INPUT MATERIAL →
= Beginning of Section =

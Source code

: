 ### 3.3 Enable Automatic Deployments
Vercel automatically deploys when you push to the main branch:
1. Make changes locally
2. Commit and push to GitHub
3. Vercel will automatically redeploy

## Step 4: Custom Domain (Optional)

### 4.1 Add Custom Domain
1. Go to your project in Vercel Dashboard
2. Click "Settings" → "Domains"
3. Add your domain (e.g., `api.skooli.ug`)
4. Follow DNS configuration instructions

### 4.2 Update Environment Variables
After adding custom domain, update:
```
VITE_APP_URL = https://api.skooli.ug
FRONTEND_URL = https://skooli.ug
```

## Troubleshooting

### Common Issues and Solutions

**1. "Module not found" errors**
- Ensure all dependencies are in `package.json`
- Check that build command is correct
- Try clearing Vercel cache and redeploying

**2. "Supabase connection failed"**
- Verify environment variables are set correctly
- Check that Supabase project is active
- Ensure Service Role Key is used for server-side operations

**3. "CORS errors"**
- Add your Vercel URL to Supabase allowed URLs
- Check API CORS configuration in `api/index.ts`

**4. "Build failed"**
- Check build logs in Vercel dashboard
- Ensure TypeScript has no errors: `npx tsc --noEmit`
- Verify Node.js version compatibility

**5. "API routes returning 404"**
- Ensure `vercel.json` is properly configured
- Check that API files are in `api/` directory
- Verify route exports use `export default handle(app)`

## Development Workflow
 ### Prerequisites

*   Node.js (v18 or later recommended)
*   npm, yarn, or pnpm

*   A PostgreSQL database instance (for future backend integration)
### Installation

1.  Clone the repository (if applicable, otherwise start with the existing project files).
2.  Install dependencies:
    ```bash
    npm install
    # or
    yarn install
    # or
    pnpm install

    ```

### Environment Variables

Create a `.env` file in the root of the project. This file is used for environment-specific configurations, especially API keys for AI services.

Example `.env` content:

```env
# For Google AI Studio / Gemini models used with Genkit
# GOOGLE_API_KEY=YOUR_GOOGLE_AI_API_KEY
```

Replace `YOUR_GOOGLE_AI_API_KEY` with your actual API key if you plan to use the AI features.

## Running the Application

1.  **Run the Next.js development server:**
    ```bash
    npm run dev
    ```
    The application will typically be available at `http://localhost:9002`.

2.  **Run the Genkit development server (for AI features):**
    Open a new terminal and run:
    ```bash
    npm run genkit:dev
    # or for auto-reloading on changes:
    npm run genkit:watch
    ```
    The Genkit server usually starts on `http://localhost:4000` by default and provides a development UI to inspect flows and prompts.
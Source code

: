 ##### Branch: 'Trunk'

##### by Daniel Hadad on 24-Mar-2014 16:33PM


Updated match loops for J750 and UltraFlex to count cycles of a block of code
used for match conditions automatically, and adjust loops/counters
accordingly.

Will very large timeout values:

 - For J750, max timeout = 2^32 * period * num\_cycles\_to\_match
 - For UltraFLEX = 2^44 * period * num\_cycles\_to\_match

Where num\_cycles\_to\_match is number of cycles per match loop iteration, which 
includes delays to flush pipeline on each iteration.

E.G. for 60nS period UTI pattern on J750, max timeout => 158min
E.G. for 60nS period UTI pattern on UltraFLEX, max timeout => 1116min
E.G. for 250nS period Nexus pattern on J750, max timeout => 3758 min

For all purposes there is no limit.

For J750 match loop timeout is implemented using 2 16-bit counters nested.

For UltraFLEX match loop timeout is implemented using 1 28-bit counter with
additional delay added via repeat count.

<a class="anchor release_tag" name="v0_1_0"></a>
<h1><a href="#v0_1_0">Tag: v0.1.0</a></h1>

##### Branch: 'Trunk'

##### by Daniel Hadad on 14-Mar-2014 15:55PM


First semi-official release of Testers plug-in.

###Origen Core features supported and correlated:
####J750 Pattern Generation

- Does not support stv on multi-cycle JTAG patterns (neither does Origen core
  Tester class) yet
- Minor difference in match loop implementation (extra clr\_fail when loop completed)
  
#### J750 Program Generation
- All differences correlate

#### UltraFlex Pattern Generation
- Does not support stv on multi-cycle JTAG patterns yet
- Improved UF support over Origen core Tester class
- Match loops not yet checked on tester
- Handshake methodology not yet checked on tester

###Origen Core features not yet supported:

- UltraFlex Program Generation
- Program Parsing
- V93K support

= End of Section =

PROBLEM REQUIREMENTS → Copy out, word for word, the part of the entries above that begins at the line with "the AI features." and ends at the line with "The application will", including both.

ANSWER TO THIS TASK →
Replace `YOUR_GOOGLE_AI_API_KEY` with your actual API key if you plan to use the AI features.

## Running the Application

1.  **Run the Next.js development server:**
    ```bash
    npm run dev
    ```
    The application will typically be available at `http://localhost:9002`.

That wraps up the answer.